Source texts of formatted documents:
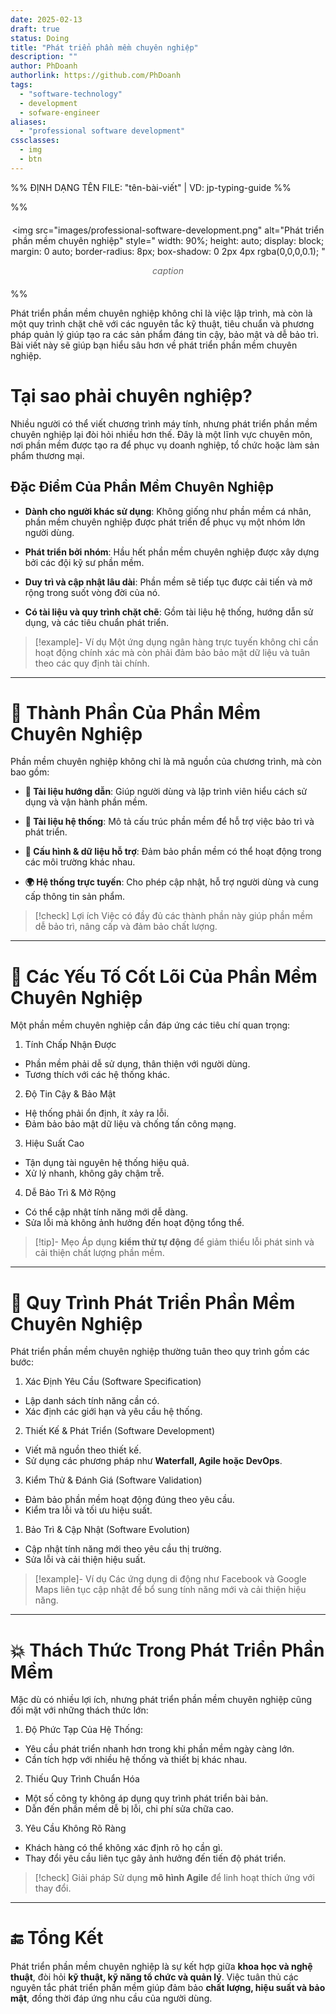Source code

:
 ```yaml
---
date: 2025-02-13
draft: true
status: Doing
title: "Phát triển phần mềm chuyên nghiệp"
description: ""
author: PhDoanh
authorlink: https://github.com/PhDoanh
tags: 
  - "software-technology"
  - development
  - sofware-engineer
aliases:
  - "professional software development"
cssclasses:
  - img
  - btn
---
```

%% ĐỊNH DẠNG TÊN FILE: "tên-bài-viết" | VD: jp-typing-guide %%

%% <figure style="text-align: center; margin: 20px auto;">
  <img 
    src="images/professional-software-development.png"
    alt="Phát triển phần mềm chuyên nghiệp" 
    style="
      width: 90%;
      height: auto;
      display: block;
      margin: 0 auto;
      border-radius: 8px;
      box-shadow: 0 2px 4px rgba(0,0,0,0.1);
    "
  >
  <figcaption style="
    font-style: italic;
    color: #666;
    margin-top: 10px;
    font-size: 1em;
    padding: 0 10px;
  ">
    <em>caption</em>
  </figcaption>
</figure> %%

Phát triển phần mềm chuyên nghiệp không chỉ là việc lập trình, mà còn là một quy trình chặt chẽ với các nguyên tắc kỹ thuật, tiêu chuẩn và phương pháp quản lý giúp tạo ra các sản phẩm đáng tin cậy, bảo mật và dễ bảo trì. Bài viết này sẽ giúp bạn hiểu sâu hơn về phát triển phần mềm chuyên nghiệp.

#  Tại sao phải chuyên nghiệp?

Nhiều người có thể viết chương trình máy tính, nhưng phát triển phần mềm chuyên nghiệp lại đòi hỏi nhiều hơn thế. Đây là một lĩnh vực chuyên môn, nơi phần mềm được tạo ra để phục vụ doanh nghiệp, tổ chức hoặc làm sản phẩm thương mại.

## Đặc Điểm Của Phần Mềm Chuyên Nghiệp

- **Dành cho người khác sử dụng**: Không giống như phần mềm cá nhân, phần mềm chuyên nghiệp được phát triển để phục vụ một nhóm lớn người dùng.

- **Phát triển bởi nhóm**: Hầu hết phần mềm chuyên nghiệp được xây dựng bởi các đội kỹ sư phần mềm.
   
- **Duy trì và cập nhật lâu dài**: Phần mềm sẽ tiếp tục được cải tiến và mở rộng trong suốt vòng đời của nó.
   
- **Có tài liệu và quy trình chặt chẽ**: Gồm tài liệu hệ thống, hướng dẫn sử dụng, và các tiêu chuẩn phát triển.

> [!example]- Ví dụ
> Một ứng dụng ngân hàng trực tuyến không chỉ cần hoạt động chính xác mà còn phải đảm bảo bảo mật dữ liệu và tuân theo các quy định tài chính.

---

# 📜 Thành Phần Của Phần Mềm Chuyên Nghiệp

Phần mềm chuyên nghiệp không chỉ là mã nguồn của chương trình, mà còn bao gồm:

- **📄 Tài liệu hướng dẫn**: Giúp người dùng và lập trình viên hiểu cách sử dụng và vận hành phần mềm.

- **📖 Tài liệu hệ thống**: Mô tả cấu trúc phần mềm để hỗ trợ việc bảo trì và phát triển.
   
- **🔧 Cấu hình & dữ liệu hỗ trợ**: Đảm bảo phần mềm có thể hoạt động trong các môi trường khác nhau.
   
- **🌍 Hệ thống trực tuyến**: Cho phép cập nhật, hỗ trợ người dùng và cung cấp thông tin sản phẩm.   


> [!check] Lợi ích
>  Việc có đầy đủ các thành phần này giúp phần mềm dễ bảo trì, nâng cấp và đảm bảo chất lượng.

---

# 🎯 Các Yếu Tố Cốt Lõi Của Phần Mềm Chuyên Nghiệp

Một phần mềm chuyên nghiệp cần đáp ứng các tiêu chí quan trọng:

1. Tính Chấp Nhận Được

- Phần mềm phải dễ sử dụng, thân thiện với người dùng.
- Tương thích với các hệ thống khác.

2. Độ Tin Cậy & Bảo Mật

- Hệ thống phải ổn định, ít xảy ra lỗi.
- Đảm bảo bảo mật dữ liệu và chống tấn công mạng.

3. Hiệu Suất Cao

- Tận dụng tài nguyên hệ thống hiệu quả.
- Xử lý nhanh, không gây chậm trễ.

4. Dễ Bảo Trì & Mở Rộng

- Có thể cập nhật tính năng mới dễ dàng. 
- Sửa lỗi mà không ảnh hưởng đến hoạt động tổng thể.
  

> [!tip]- Mẹo
> Áp dụng **kiểm thử tự động** để giảm thiểu lỗi phát sinh và cải thiện chất lượng phần mềm.

---

# 🚀 Quy Trình Phát Triển Phần Mềm Chuyên Nghiệp

Phát triển phần mềm chuyên nghiệp thường tuân theo quy trình gồm các bước:

1. Xác Định Yêu Cầu (Software Specification)

- Lập danh sách tính năng cần có.
- Xác định các giới hạn và yêu cầu hệ thống.

2. Thiết Kế & Phát Triển (Software Development)

- Viết mã nguồn theo thiết kế.
- Sử dụng các phương pháp như **Waterfall, Agile hoặc DevOps**.

3. Kiểm Thử & Đánh Giá (Software Validation)

- Đảm bảo phần mềm hoạt động đúng theo yêu cầu.
- Kiểm tra lỗi và tối ưu hiệu suất.

1. Bảo Trì & Cập Nhật (Software Evolution)

- Cập nhật tính năng mới theo yêu cầu thị trường.
- Sửa lỗi và cải thiện hiệu suất.

> [!example]- Ví dụ
> Các ứng dụng di động như Facebook và Google Maps liên tục cập nhật để bổ sung tính năng mới và cải thiện hiệu năng.

---

# 💥 Thách Thức Trong Phát Triển Phần Mềm

Mặc dù có nhiều lợi ích, nhưng phát triển phần mềm chuyên nghiệp cũng đối mặt với những thách thức lớn:

1. Độ Phức Tạp Của Hệ Thống:

- Yêu cầu phát triển nhanh hơn trong khi phần mềm ngày càng lớn. 
- Cần tích hợp với nhiều hệ thống và thiết bị khác nhau.

2. Thiếu Quy Trình Chuẩn Hóa

- Một số công ty không áp dụng quy trình phát triển bài bản.
- Dẫn đến phần mềm dễ bị lỗi, chi phí sửa chữa cao.

3. Yêu Cầu Không Rõ Ràng

- Khách hàng có thể không xác định rõ họ cần gì.
- Thay đổi yêu cầu liên tục gây ảnh hưởng đến tiến độ phát triển.


> [!check] Giải pháp
> Sử dụng **mô hình Agile** để linh hoạt thích ứng với thay đổi.

---

# 🔚 Tổng Kết

Phát triển phần mềm chuyên nghiệp là sự kết hợp giữa **khoa học và nghệ thuật**, đòi hỏi **kỹ thuật, kỹ năng tổ chức và quản lý**. Việc tuân thủ các nguyên tắc phát triển phần mềm giúp đảm bảo **chất lượng, hiệu suất và bảo mật**, đồng thời đáp ứng nhu cầu của người dùng.

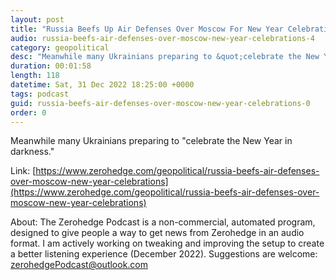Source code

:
 ```yaml
---
layout: post
title: "Russia Beefs Up Air Defenses Over Moscow For New Year Celebrations"
audio: russia-beefs-air-defenses-over-moscow-new-year-celebrations-4
category: geopolitical
desc: "Meanwhile many Ukrainians preparing to &quot;celebrate the New Year in darkness.&quot;"
duration: 00:01:58
length: 118
datetime: Sat, 31 Dec 2022 18:25:00 +0000
tags: podcast
guid: russia-beefs-air-defenses-over-moscow-new-year-celebrations-0
order: 0
---
```

Meanwhile many Ukrainians preparing to &quot;celebrate the New Year in darkness.&quot;

Link: [https://www.zerohedge.com/geopolitical/russia-beefs-air-defenses-over-moscow-new-year-celebrations](https://www.zerohedge.com/geopolitical/russia-beefs-air-defenses-over-moscow-new-year-celebrations)

About: The Zerohedge Podcast is a non-commercial, automated program, designed to give people a way to get news from Zerohedge in an audio format.  I am actively working on tweaking and improving the setup to create a better listening experience (December 2022).  Suggestions are welcome: [zerohedgePodcast@outlook.com](mailto:zerohedgePodcast@outlook.com)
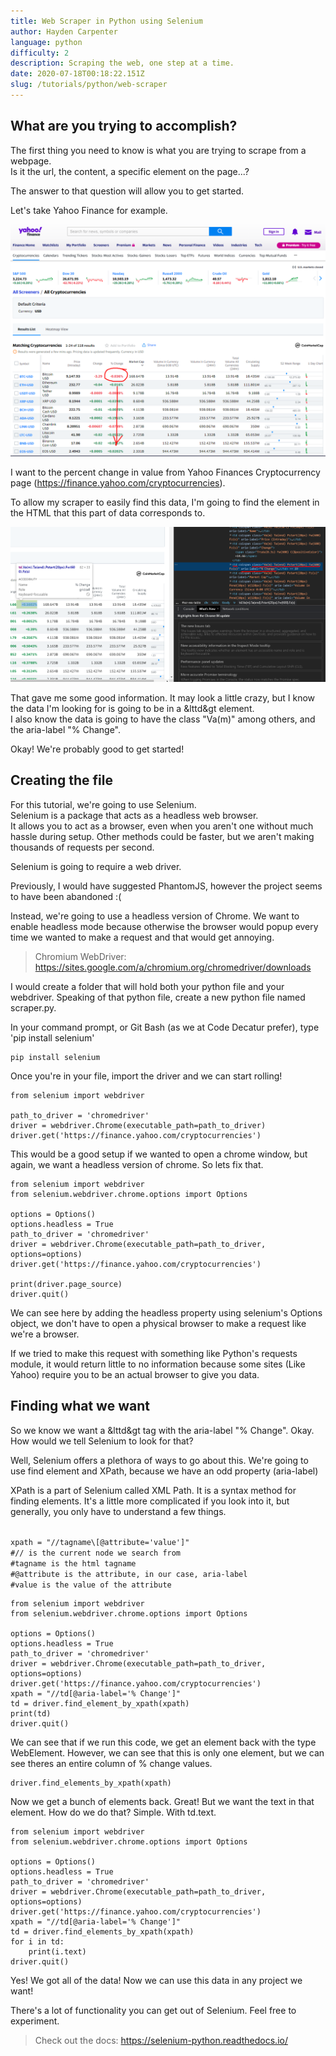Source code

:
 ```yaml
---
title: Web Scraper in Python using Selenium
author: Hayden Carpenter
language: python
difficulty: 2
description: Scraping the web, one step at a time.
date: 2020-07-18T00:18:22.151Z
slug: /tutorials/python/web-scraper
---
```

## What are you trying to accomplish?

The first thing you need to know is what you are trying to scrape from a webpage.\
Is it the url, the content, a specific element on the page...?

The answer to that question will allow you to get started.

Let's take Yahoo Finance for example.

![Percent Change In Cryptocurrency Value](web-scraper-in-python-using-selenium/changepercent.png)

I want to the percent change in value from Yahoo Finances Cryptocurrency page
(<https://finance.yahoo.com/cryptocurrencies>).

To allow my scraper to easily find this data, I'm going to find the element in the HTML that this part of data corresponds to.

![Inspector View](web-scraper-in-python-using-selenium/inspector.png)

That gave me some good information. It may look a little crazy, but I know the data I'm looking for is going to be in a &lttd&gt element.\
I also know the data is going to have the class "Va(m)" among others, and the aria-label "% Change".

Okay! We're probably good to get started!

## Creating the file

For this tutorial, we're going to use Selenium.\
Selenium is a package that acts as a headless web browser.\
It allows you to act as a browser, even when you aren't one without much hassle during setup.
Other methods could be faster, but we aren't making thousands of requests per second.

Selenium is going to require a web driver. 

Previously, I would have suggested PhantomJS, however the project seems to have been abandoned :(

Instead, we're going to use a headless version of Chrome. We want to enable headless mode because otherwise the browser would popup every time we wanted to make a request and that would get annoying.

> Chromium WebDriver: <https://sites.google.com/a/chromium.org/chromedriver/downloads>

I would create a folder that will hold both your python file and your webdriver.
Speaking of that python file, create a new python file named scraper.py.

In your command prompt, or Git Bash (as we at Code Decatur prefer), type 'pip install selenium'

```
pip install selenium
```

Once you're in your file, import the driver and we can start rolling!

```
from selenium import webdriver

path_to_driver = 'chromedriver'
driver = webdriver.Chrome(executable_path=path_to_driver)
driver.get('https://finance.yahoo.com/cryptocurrencies')
```

This would be a good setup if we wanted to open a chrome window, but again, we want a headless version of chrome. So lets fix that.

```
from selenium import webdriver
from selenium.webdriver.chrome.options import Options

options = Options()
options.headless = True
path_to_driver = 'chromedriver'
driver = webdriver.Chrome(executable_path=path_to_driver, options=options)
driver.get('https://finance.yahoo.com/cryptocurrencies')

print(driver.page_source)
driver.quit()
```

We can see here by adding the headless property using selenium's Options object, we don't have to open a physical browser to make a request like we're a browser.

If we tried to make this request with something like Python's requests module, it would return little to no information because some sites (Like Yahoo) require you to be an actual browser to give you data.

## Finding what we want

So we know we want a &lttd&gt tag with the aria-label "% Change".
Okay.
How would we tell Selenium to look for that?

Well, Selenium offers a plethora of ways to go about this.
We're going to use find element and XPath, because we have an odd property (aria-label)

XPath is a part of Selenium called XML Path. It is a syntax method for finding elements.
It's a little more complicated if you look into it, but generally, you only have to understand a few things.

<deckgo-highlight-code language="python">
<code slot="code">
xpath = "//tagname\[@attribute='value']"
#// is the current node we search from
#tagname is the html tagname
#@attribute is the attribute, in our case, aria-label
#value is the value of the attribute
</code>
</deckgo-highlight-code>

```
from selenium import webdriver
from selenium.webdriver.chrome.options import Options

options = Options()
options.headless = True
path_to_driver = 'chromedriver'
driver = webdriver.Chrome(executable_path=path_to_driver, options=options)
driver.get('https://finance.yahoo.com/cryptocurrencies')
xpath = "//td[@aria-label='% Change']"
td = driver.find_element_by_xpath(xpath)
print(td)
driver.quit()
```

We can see that if we run this code, we get an element back with the type WebElement.
However, we can see that this is only one element, but we can see theres an entire column of % change values.

```
driver.find_elements_by_xpath(xpath)
```

Now we get a bunch of elements back. Great!
But we want the text in that element. How do we do that? 
Simple. With td.text.

```
from selenium import webdriver
from selenium.webdriver.chrome.options import Options

options = Options()
options.headless = True
path_to_driver = 'chromedriver'
driver = webdriver.Chrome(executable_path=path_to_driver, options=options)
driver.get('https://finance.yahoo.com/cryptocurrencies')
xpath = "//td[@aria-label='% Change']"
td = driver.find_elements_by_xpath(xpath)
for i in td:
    print(i.text)
driver.quit()
```

Yes! We got all of the data! Now we can use this data in any project we want!

There's a lot of functionality you can get out of Selenium. Feel free to experiment.

> Check out the docs: <https://selenium-python.readthedocs.io/>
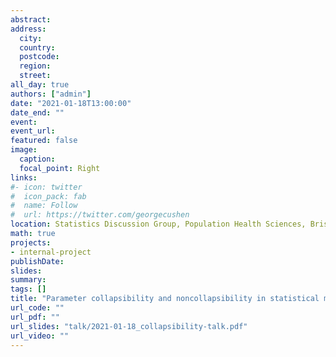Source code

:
 ```yaml
---
abstract: 
address:
  city: 
  country: 
  postcode: 
  region: 
  street: 
all_day: true
authors: ["admin"]
date: "2021-01-18T13:00:00"
date_end: ""
event: 
event_url: 
featured: false
image:
  caption: 
  focal_point: Right
links:
#- icon: twitter
#  icon_pack: fab
#  name: Follow
#  url: https://twitter.com/georgecushen
location: Statistics Discussion Group, Population Health Sciences, Bristol Medical School
math: true
projects:
- internal-project
publishDate: 
slides: 
summary: 
tags: []
title: "Parameter collapsibility and noncollapsibility in statistical models: what you need to know"
url_code: ""
url_pdf: ""
url_slides: "talk/2021-01-18_collapsibility-talk.pdf"
url_video: ""
---
```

What you should do: Go through the data above and copy each line that holds the word "preparing".

Your response:
desc: "Meanwhile many Ukrainians preparing to &quot;celebrate the New Year in darkness.&quot;"
Meanwhile many Ukrainians preparing to &quot;celebrate the New Year in darkness.&quot;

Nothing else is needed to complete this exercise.